═══ Records for the exercise ═══

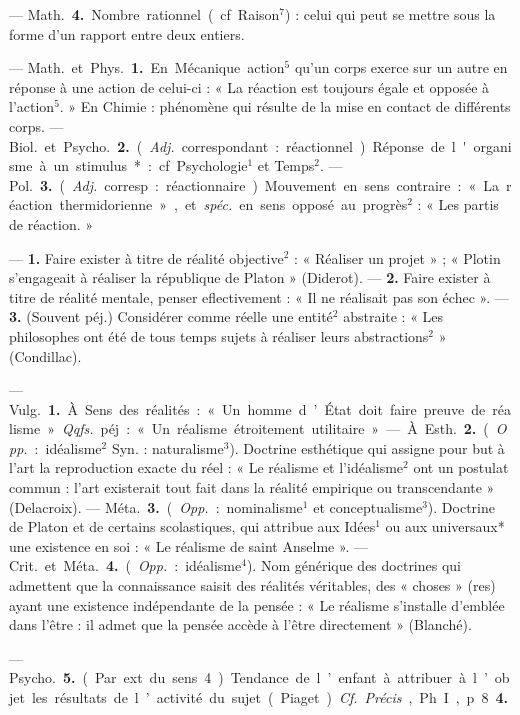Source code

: \begin{itemize}[leftmargin=1cm, label=, itemsep=1pt]
— \si{Math.} {\bf 4.} Nombre rationnel (cf.
Raison$^7$) : celui qui peut se mettre
sous la forme d’un rapport entre
deux entiers.

 — \si{Math.} et \si{Phys.} {\bf 1.} En
Mécanique action$^5$ qu’un corps
exerce sur un autre en réponse à
une action de celui-ci : « La réaction
est toujours égale et opposée à
l'action$^5$. » En Chimie : phénomène
qui résulte de la mise en contact de
différents corps. — \si{Biol.} et \si{Psycho.}
 {\bf 2.} ({\it Adj.} correspondant : réactionnel).
Réponse de l'organisme à un stimulus* : cf. Psychologie$^1$ et Temps$^2$.
— \si{Pol.} {\bf 3.} ({\it Adj.} corresp. : réactionnaire). Mouvement en sens contraire : « La réaction thermidorienne », et {\it spéc.} en sens opposé au
progrès$^2$ : « Les partis de réaction. »

 — {\bf 1.} Faire exister à titre de
réalité objective$^2$ : « Réaliser un
projet » ; « Plotin s'engageait à réaliser la république de Platon » (Diderot). — {\bf 2.} Faire exister à titre de
réalité mentale, penser eflectivement : « Il ne réalisait pas son
échec ». — {\bf 3.} (Souvent péj.) Considérer comme réelle une entité$^2$ abstraite : « Les philosophes ont été
de tous temps sujets à réaliser leurs
abstractions$^2$ » (Condillac).

 — \si{Vulg.} {\bf 1.} À. Sens des réalités : « Un homme d’État doit faire
preuve de réalisme. » {\it Qqfs.} péj. :
« Un réalisme étroitement utilitaire. »

— À. \si{Esth.} {\bf 2.} ({\it Opp.} : idéalisme$^2$
Syn. : naturalisme$^3$). Doctrine esthétique qui assigne pour but à l’art
la reproduction exacte du réel : « Le
réalisme et l’idéalisme$^2$ ont un postulat
commun : l'art existerait tout
fait dans la réalité empirique ou
transcendante » (Delacroix). —
\si{Méta.} {\bf 3.} ({\it Opp.} : nominalisme$^1$ et
conceptualisme$^3$). Doctrine de Platon
et de certains scolastiques, qui
attribue aux Idées$^1$ ou aux universaux* une existence en soi : « Le
réalisme de saint Anselme ». —
\si{Crit.} et \si{Méta.} {\bf 4.} ({\it Opp.} : idéalisme$^4$).
Nom générique des doctrines qui
admettent que la connaissance saisit
des réalités véritables, des « choses »
(res) ayant une existence indépendante de la pensée : « Le réalisme
s’installe d'emblée dans l'être : il
admet que la pensée accède à l'être
directement » (Blanché).

— \si{Psycho.} {\bf 5.} (Par ext. du sens 4).
Tendance de l’enfant à attribuer à
l’objet les résultats de l’activité du
sujet (Piaget). {\it Cf.} {\it Précis}, Ph. I,
p. 8 {\bf 4.}


\end{itemize}
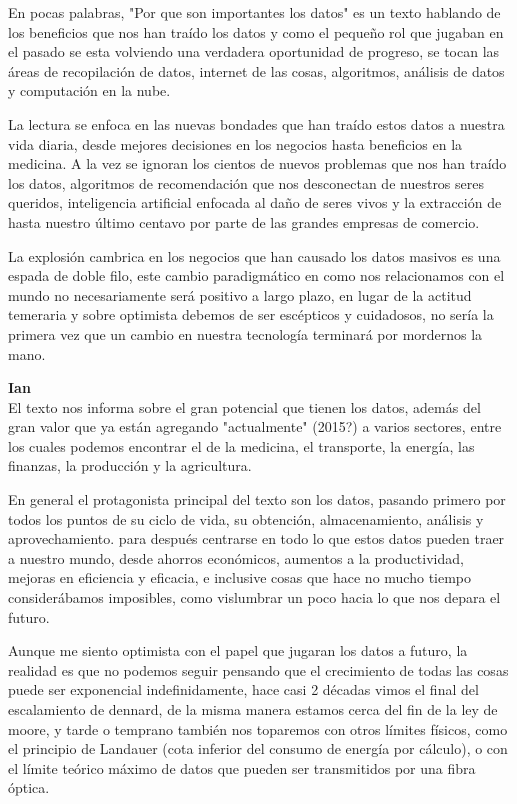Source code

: \documentclass[12pt,a4paper]{article}
\begin{document}
\begin{enumerate}
\begin{enumerate}
				En pocas palabras, "Por que son importantes los datos"
				es un texto hablando de los beneficios que nos han traído los
				datos y como el pequeño rol que jugaban en el pasado
				se esta volviendo una verdadera oportunidad de progreso,
				se tocan las áreas de recopilación de datos, internet de las cosas,
				algoritmos, análisis de datos y computación en la nube. 

				La lectura se enfoca en las nuevas bondades que han traído
				estos datos a nuestra vida diaria, desde mejores decisiones en los
				negocios hasta beneficios en la medicina.
				A la vez se ignoran los cientos de nuevos problemas que nos han traído
				los datos, algoritmos de recomendación que nos desconectan de nuestros
				seres queridos, inteligencia artificial enfocada al daño de seres
				vivos y la extracción de hasta nuestro último centavo por parte
				de las grandes empresas de comercio.

				La explosión cambrica en los negocios que han causado
				los datos masivos es una espada de doble filo, este cambio
				paradigmático en como nos relacionamos con el mundo no necesariamente
				será positivo a largo plazo, en lugar de la actitud temeraria y
				sobre optimista debemos de ser escépticos y cuidadosos, no
				sería la primera vez que un cambio en nuestra tecnología
				terminará por mordernos la mano.

				\textbf{Ian}\\
				El texto nos informa sobre el gran potencial que tienen los datos, 
				además del gran valor que ya están agregando "actualmente" (2015?) 
				a varios sectores, entre los cuales podemos encontrar el de la medicina, 
				el transporte, la energía, las finanzas, la producción y la agricultura.

				En general el protagonista principal del texto son los datos, pasando
				primero por todos los puntos de su ciclo de vida, su obtención, 
				almacenamiento, análisis y aprovechamiento. para después centrarse 
				en todo lo que estos datos pueden traer a nuestro mundo, desde ahorros 
				económicos, aumentos a la productividad, mejoras en eficiencia y 
				eficacia, e inclusive cosas que hace no mucho tiempo considerábamos 
				imposibles, como vislumbrar un poco hacia lo que nos depara el futuro.

				Aunque me siento optimista con el papel que jugaran los datos a 
				futuro, la realidad es que no podemos seguir pensando que el
				crecimiento de todas las cosas puede ser exponencial indefinidamente, 
				hace casi 2 décadas vimos el final del escalamiento de dennard, 
				de la misma manera estamos cerca del fin de la ley de moore, y tarde
				o temprano también nos toparemos con otros límites físicos, como el 
				principio de Landauer (cota inferior del consumo de energía por
				cálculo), o con el límite teórico máximo de datos que pueden ser
				transmitidos por una fibra óptica.


\end{enumerate}
\end{enumerate}
\end{document}
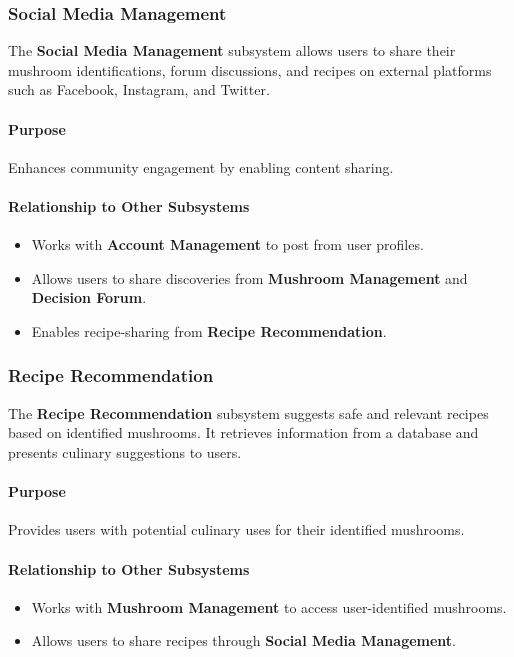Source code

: \documentclass[]{article}
\begin{document}
\subsubsection{Social Media Management}
The \textbf{Social Media Management} subsystem allows users to share their mushroom identifications, forum discussions, and recipes on external platforms such as Facebook, Instagram, and Twitter.
 
\paragraph{Purpose}
Enhances community engagement by enabling content sharing.
 
\paragraph{Relationship to Other Subsystems}
\begin{itemize}
    \item Works with \textbf{Account Management} to post from user profiles.
    \item Allows users to share discoveries from \textbf{Mushroom Management} and \textbf{Decision Forum}.
    \item Enables recipe-sharing from \textbf{Recipe Recommendation}.
\end{itemize}
 
\subsubsection{Recipe Recommendation}
The \textbf{Recipe Recommendation} subsystem suggests safe and relevant recipes based on identified mushrooms. It retrieves information from a database and presents culinary suggestions to users.
 
\paragraph{Purpose}
Provides users with potential culinary uses for their identified mushrooms.
 
\paragraph{Relationship to Other Subsystems}
\begin{itemize}
    \item Works with \textbf{Mushroom Management} to access user-identified mushrooms.
    \item Allows users to share recipes through \textbf{Social Media Management}.
\end{itemize}
\end{document}
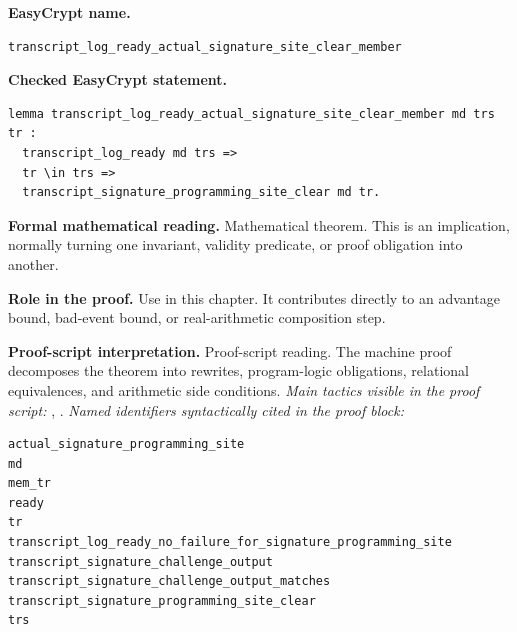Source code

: \begin{formaltheorem}
\noindent\textbf{EasyCrypt name.}
\begin{lstlisting}[language=EasyCrypt,basicstyle=\ttfamily\scriptsize]
transcript_log_ready_actual_signature_site_clear_member
\end{lstlisting}
\noindent\textbf{Checked EasyCrypt statement.}
\begin{lstlisting}[language=EasyCrypt,basicstyle=\ttfamily\scriptsize]
lemma transcript_log_ready_actual_signature_site_clear_member md trs tr :
  transcript_log_ready md trs =>
  tr \in trs =>
  transcript_signature_programming_site_clear md tr.
\end{lstlisting}
\noindent\textbf{Formal mathematical reading.}
Mathematical theorem. This is an implication, normally turning one invariant, validity predicate, or proof obligation into another.

\noindent\textbf{Role in the proof.}
Use in this chapter. It contributes directly to an advantage bound, bad-event bound, or real-arithmetic composition step.

\noindent\textbf{Proof-script interpretation.}
Proof-script reading. The machine proof decomposes the theorem into rewrites, program-logic obligations, relational equivalences, and arithmetic side conditions.
\emph{Main tactics visible in the proof script:} , .
\emph{Named identifiers syntactically cited in the proof block:}
\begin{lstlisting}[language=EasyCrypt,basicstyle=\ttfamily\scriptsize]
actual_signature_programming_site
md
mem_tr
ready
tr
transcript_log_ready_no_failure_for_signature_programming_site
transcript_signature_challenge_output
transcript_signature_challenge_output_matches
transcript_signature_programming_site_clear
trs
\end{lstlisting}

\end{formaltheorem}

═══

■ What you have to do:
What is needed is an exact copy of the lines above, from the one containing "Chimie : phénomène" through the one containing "Un réalisme étroitement", with nothing added.

■ Exercise response:
l'action$^5$. » En Chimie : phénomène
qui résulte de la mise en contact de
différents corps. — \si{Biol.} et \si{Psycho.}
 {\bf 2.} ({\it Adj.} correspondant : réactionnel).
Réponse de l'organisme à un stimulus* : cf. Psychologie$^1$ et Temps$^2$.
— \si{Pol.} {\bf 3.} ({\it Adj.} corresp. : réactionnaire). Mouvement en sens contraire : « La réaction thermidorienne », et {\it spéc.} en sens opposé au
progrès$^2$ : « Les partis de réaction. »

 — {\bf 1.} Faire exister à titre de
réalité objective$^2$ : « Réaliser un
projet » ; « Plotin s'engageait à réaliser la république de Platon » (Diderot). — {\bf 2.} Faire exister à titre de
réalité mentale, penser eflectivement : « Il ne réalisait pas son
échec ». — {\bf 3.} (Souvent péj.) Considérer comme réelle une entité$^2$ abstraite : « Les philosophes ont été
de tous temps sujets à réaliser leurs
abstractions$^2$ » (Condillac).

 — \si{Vulg.} {\bf 1.} À. Sens des réalités : « Un homme d’État doit faire
preuve de réalisme. » {\it Qqfs.} péj. :
« Un réalisme étroitement utilitaire. »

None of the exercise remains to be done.